STE in II, III, aVF, STD in aVL and V2-V4. Also, the T wave is fully inverted in V2 and V3.

ECG interpretation :

The degree of ST elevation is significantly higher in lead II than lead II, which usually supports an RCA occlusion. Furthermore, there is mild ST depression in lead I, also typical for RCA occlusion. There is apparent sinus arrest, with a junctional escape rhythm, which suggests that the SA nodal artery (usually a branch off the RV) is involved.

The ST depression and T wave inversion in V2 and V3 suggest an acute posterior infarct.

Grauer's "mirror test" suggests acute posterion MI.

Grauer’s “mirror test” suggests acute posterion MI.

The “classic” pattern of high R waves and upright T waves is actually not representative of acute occlusion – for more on this, read this discussion on old versus “new” teaching on recognizing posterior MIs. We do not see ST elevation in aVR or V1 that would suggest a concomitant RV infarct, however.

Patient Course:

Although the protocols did not require a computerized interpretation to verify a STEMI, the absence of “typical” ischemic symptoms made a prehospital cath lab activation modestly more difficult to justify.
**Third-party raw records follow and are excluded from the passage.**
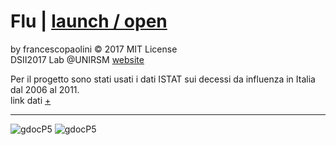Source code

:# Flu | [launch / open](http://dsii-2017-unirsm.github.io/francescopaolini/flu)

by francescopaolini © 2017 MIT License  
DSII2017 Lab @UNIRSM [website](http://dsii-2017-unirsm.github.io)  

Per il progetto sono stati usati i dati ISTAT sui decessi da influenza in Italia dal 2006 al 2011.  
link dati [+](http://www.assis.it/dati-istat-sui-decessi-da-influenza/)

----
![gdocP5](http://i.imgur.com/vwOVex8.png)
![gdocP5](http://i.imgur.com/X9UZqkA.png)
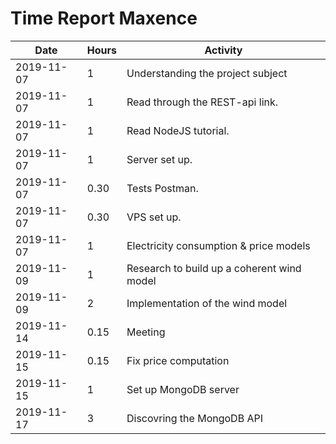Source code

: # Time Report Maxence

| Date  |      Hours    | Activity                                      |
| ----------- | ------- |------------------------------------------------
| 2019-11-07  | 1       | Understanding the project subject             |
| 2019-11-07  | 1       | Read through the REST-api link.               |
| 2019-11-07  | 1       | Read NodeJS tutorial.                         |
| 2019-11-07  | 1       | Server set up.                                |
| 2019-11-07  | 0.30    | Tests Postman.                                |
| 2019-11-07  | 0.30    | VPS set up.                                   |
| 2019-11-07  | 1       | Electricity consumption & price models        |
| 2019-11-09  | 1       | Research to build up a coherent wind model    |
| 2019-11-09  | 2       | Implementation of the wind model              |
| 2019-11-14  | 0.15    | Meeting                                       |
| 2019-11-15  | 0.15    | Fix price computation                         |
| 2019-11-15  | 1       | Set up MongoDB server                         |
| 2019-11-17  | 3       | Discovring the MongoDB API                    |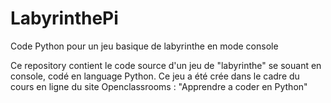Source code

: # LabyrinthePi
Code Python pour un jeu basique de labyrinthe en mode console

Ce repository contient le code source d'un jeu de "labyrinthe" se souant en console, codé en language Python.
Ce jeu a été crée dans le cadre du cours en ligne du site Openclassrooms : "Apprendre a coder en Python"
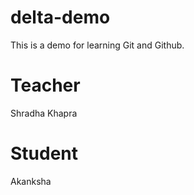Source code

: # delta-demo
This is a demo for learning Git and Github.

# Teacher
Shradha Khapra

# Student 
Akanksha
Since the computer interpretation algorithms may miss a STEMI up to half of the time, the medic obtained a second tracing less than a minute later:


Ah, that makes more sense…

The ED was contacted while EMS was still on scene, and medical direction quickly agreed with alerting the cath lab, despite the atypical symptoms. As noted before, ASA was given, but NTG was withheld. Ten minutes later, during transport, the medic shot a repeat ECG with V4R.
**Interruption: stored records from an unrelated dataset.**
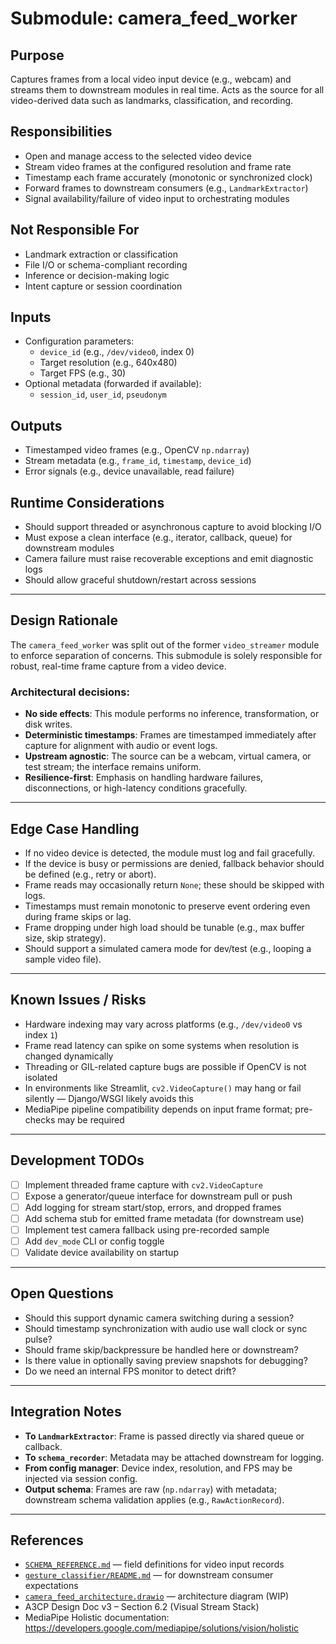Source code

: # Submodule: camera_feed_worker

## Purpose
Captures frames from a local video input device (e.g., webcam) and streams them to downstream modules in real time.
Acts as the source for all video-derived data such as landmarks, classification, and recording.

## Responsibilities
- Open and manage access to the selected video device
- Stream video frames at the configured resolution and frame rate
- Timestamp each frame accurately (monotonic or synchronized clock)
- Forward frames to downstream consumers (e.g., `LandmarkExtractor`)
- Signal availability/failure of video input to orchestrating modules

## Not Responsible For
- Landmark extraction or classification
- File I/O or schema-compliant recording
- Inference or decision-making logic
- Intent capture or session coordination

## Inputs
- Configuration parameters:
  - `device_id` (e.g., `/dev/video0`, index 0)
  - Target resolution (e.g., 640x480)
  - Target FPS (e.g., 30)
- Optional metadata (forwarded if available):
  - `session_id`, `user_id`, `pseudonym`

## Outputs
- Timestamped video frames (e.g., OpenCV `np.ndarray`)
- Stream metadata (e.g., `frame_id`, `timestamp`, `device_id`)
- Error signals (e.g., device unavailable, read failure)

## Runtime Considerations
- Should support threaded or asynchronous capture to avoid blocking I/O
- Must expose a clean interface (e.g., iterator, callback, queue) for downstream modules
- Camera failure must raise recoverable exceptions and emit diagnostic logs
- Should allow graceful shutdown/restart across sessions

---

## Design Rationale
The `camera_feed_worker` was split out of the former `video_streamer` module to enforce separation of concerns. This submodule is solely responsible for robust, real-time frame capture from a video device.

### Architectural decisions:
- **No side effects**: This module performs no inference, transformation, or disk writes.
- **Deterministic timestamps**: Frames are timestamped immediately after capture for alignment with audio or event logs.
- **Upstream agnostic**: The source can be a webcam, virtual camera, or test stream; the interface remains uniform.
- **Resilience-first**: Emphasis on handling hardware failures, disconnections, or high-latency conditions gracefully.

---

## Edge Case Handling
- If no video device is detected, the module must log and fail gracefully.
- If the device is busy or permissions are denied, fallback behavior should be defined (e.g., retry or abort).
- Frame reads may occasionally return `None`; these should be skipped with logs.
- Timestamps must remain monotonic to preserve event ordering even during frame skips or lag.
- Frame dropping under high load should be tunable (e.g., max buffer size, skip strategy).
- Should support a simulated camera mode for dev/test (e.g., looping a sample video file).

---

## Known Issues / Risks
- Hardware indexing may vary across platforms (e.g., `/dev/video0` vs index `1`)
- Frame read latency can spike on some systems when resolution is changed dynamically
- Threading or GIL-related capture bugs are possible if OpenCV is not isolated
- In environments like Streamlit, `cv2.VideoCapture()` may hang or fail silently — Django/WSGI likely avoids this
- MediaPipe pipeline compatibility depends on input frame format; pre-checks may be required

---

## Development TODOs
- [ ] Implement threaded frame capture with `cv2.VideoCapture`
- [ ] Expose a generator/queue interface for downstream pull or push
- [ ] Add logging for stream start/stop, errors, and dropped frames
- [ ] Add schema stub for emitted frame metadata (for downstream use)
- [ ] Implement test camera fallback using pre-recorded sample
- [ ] Add `dev_mode` CLI or config toggle
- [ ] Validate device availability on startup

---

## Open Questions
- Should this support dynamic camera switching during a session?
- Should timestamp synchronization with audio use wall clock or sync pulse?
- Should frame skip/backpressure be handled here or downstream?
- Is there value in optionally saving preview snapshots for debugging?
- Do we need an internal FPS monitor to detect drift?

---

## Integration Notes
- **To `LandmarkExtractor`**: Frame is passed directly via shared queue or callback.
- **To `schema_recorder`**: Metadata may be attached downstream for logging.
- **From config manager**: Device index, resolution, and FPS may be injected via session config.
- **Output schema**: Frames are raw (`np.ndarray`) with metadata; downstream schema validation applies (e.g., `RawActionRecord`).

---

## References
- [`SCHEMA_REFERENCE.md`](../../schemas/SCHEMA_REFERENCE.md) — field definitions for video input records
- [`gesture_classifier/README.md`](../gesture_classifier/README.md) — for downstream consumer expectations
- [`camera_feed_architecture.drawio`](./diagrams/camera_feed_architecture.drawio) — architecture diagram (WIP)
- A3CP Design Doc v3 – Section 6.2 (Visual Stream Stack)
- MediaPipe Holistic documentation: https://developers.google.com/mediapipe/solutions/vision/holistic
No STE in V4R, which suggests against an RV infarct.

The patient stayed in the ED for 10 minutes while the cath team was assembling, and a repeat ECG was obtained.
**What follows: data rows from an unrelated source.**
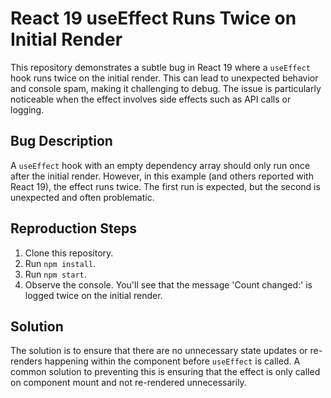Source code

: # React 19 useEffect Runs Twice on Initial Render

This repository demonstrates a subtle bug in React 19 where a `useEffect` hook runs twice on the initial render. This can lead to unexpected behavior and console spam, making it challenging to debug.  The issue is particularly noticeable when the effect involves side effects such as API calls or logging.

## Bug Description

A `useEffect` hook with an empty dependency array should only run once after the initial render. However, in this example (and others reported with React 19), the effect runs twice.  The first run is expected, but the second is unexpected and often problematic.

## Reproduction Steps

1. Clone this repository.
2. Run `npm install`.
3. Run `npm start`.
4. Observe the console. You'll see that the message 'Count changed:' is logged twice on the initial render.

## Solution

The solution is to ensure that there are no unnecessary state updates or re-renders happening within the component before `useEffect` is called. A common solution to preventing this is ensuring that the effect is only called on component mount and not re-rendered unnecessarily.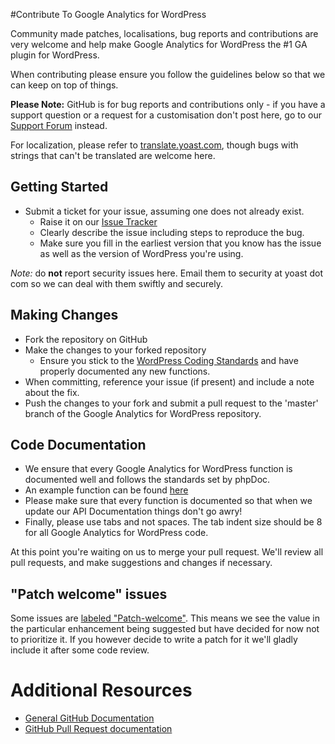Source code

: #Contribute To Google Analytics for WordPress

Community made patches, localisations, bug reports and contributions are very welcome and help make Google Analytics for WordPress the #1 GA plugin for WordPress.

When contributing please ensure you follow the guidelines below so that we can keep on top of things.

__Please Note:__ GitHub is for bug reports and contributions only - if you have a support question or a request for a customisation don't post here, go to our [Support Forum](http://wordpress.org/support/plugin/google-analytics-for-wordpress) instead.

For localization, please refer to [translate.yoast.com](http://translate.yoast.com/projects/google-analytics-for-wordpress), though bugs with strings that can't be translated are welcome here.

## Getting Started

* Submit a ticket for your issue, assuming one does not already exist.
  * Raise it on our [Issue Tracker](https://github.com/Yoast/google-analytics-for-wordpress/issues)
  * Clearly describe the issue including steps to reproduce the bug.
  * Make sure you fill in the earliest version that you know has the issue as well as the version of WordPress you're using.

_Note:_ do **not** report security issues here. Email them to security at yoast dot com so we can deal with them swiftly and securely.

## Making Changes

* Fork the repository on GitHub
* Make the changes to your forked repository
  * Ensure you stick to the [WordPress Coding Standards](http://codex.wordpress.org/WordPress_Coding_Standards) and have properly documented any new functions.
* When committing, reference your issue (if present) and include a note about the fix.
* Push the changes to your fork and submit a pull request to the 'master' branch of the Google Analytics for WordPress repository.

## Code Documentation

* We ensure that every Google Analytics for WordPress function is documented well and follows the standards set by phpDoc.
* An example function can be found [here](https://gist.github.com/jdevalk/5574677)
* Please make sure that every function is documented so that when we update our API Documentation things don't go awry!
* Finally, please use tabs and not spaces. The tab indent size should be 8 for all Google Analytics for WordPress code.

At this point you're waiting on us to merge your pull request. We'll review all pull requests, and make suggestions and changes if necessary.

<a name="patch-welcome"></a>
## "Patch welcome" issues

Some issues are [labeled "Patch-welcome"](https://github.com/Yoast/google-analytics-for-wordpress/issues?q=is%3Aopen+is%3Aissue+label%3APatch-Welcome). This means we see the value in the particular enhancement being suggested but have decided for now not to prioritize it. If you however decide to write a patch for it we'll gladly include it after some code review.

# Additional Resources
* [General GitHub Documentation](http://help.github.com/)
* [GitHub Pull Request documentation](http://help.github.com/send-pull-requests/)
screenshot743Angiography results:

A complete occlusion of a LEFT-dominant circumflex was found during PCI, and was successfully stented. A transvenous pacer was placed, but was used only for a brief period. The patient recovered well.

Some discussion points:

1. You will miss STEMIs in the elderly unless you do them on practically everyone.

A study conducted in an ED found that, in patients over the age of 79, you should get an ECG on any patient with chest pain, dyspnea, altered mental status, upper extremity pain, weakness, syncope, nausea/vomiting, or abdominal pain. And even then they missed a bunch of STEMIs!


2. The computer interpretation can be falsely negative.

In a recent study using Lifepak-12 monitors, the computer only diagnosed a STEMI in 58% of the cases, while another study found that the computer got 69% of the STEMIs. Despite the high quality of the first tracing (no artifact or baseline wander), the computer missed an ECG pattern that most medic students would recognize after their first day of cardiology class!

3. Nitroglycerin probably would have been fine, but it likely isn’t worth the bother.

Aspirin therapy, fibrinolysis, and percutaneous coronary angiography have all been demonstrated to reduce mortality. Nitroglycerin, despite an appealing rationale, has not been shown save lives. Reduction of discomfort should be a goal of EMS, of course, but there isn’t much evidence that nitro does much more than that.

Okay, but what if a medic elected to give a tab or 2 of NTG to this patient – would this be harmful? Despite the standard teaching that RV MI must be ruled out before giving nitro to a patient with an inferior MI, the current data is reassuring.

I go over this in more depth in my post “Nitroglycerin – Old and New: Pt 2“, but the boiled-down version is:

 The Bottom Line

Although computers are pretty good at playing chess, they aren’t always right about STEMI diagnosis. Be very suspicious of atypical symptoms, and grab an ECG. And whether or not you give NTG, this patient needs emergent reperfusion!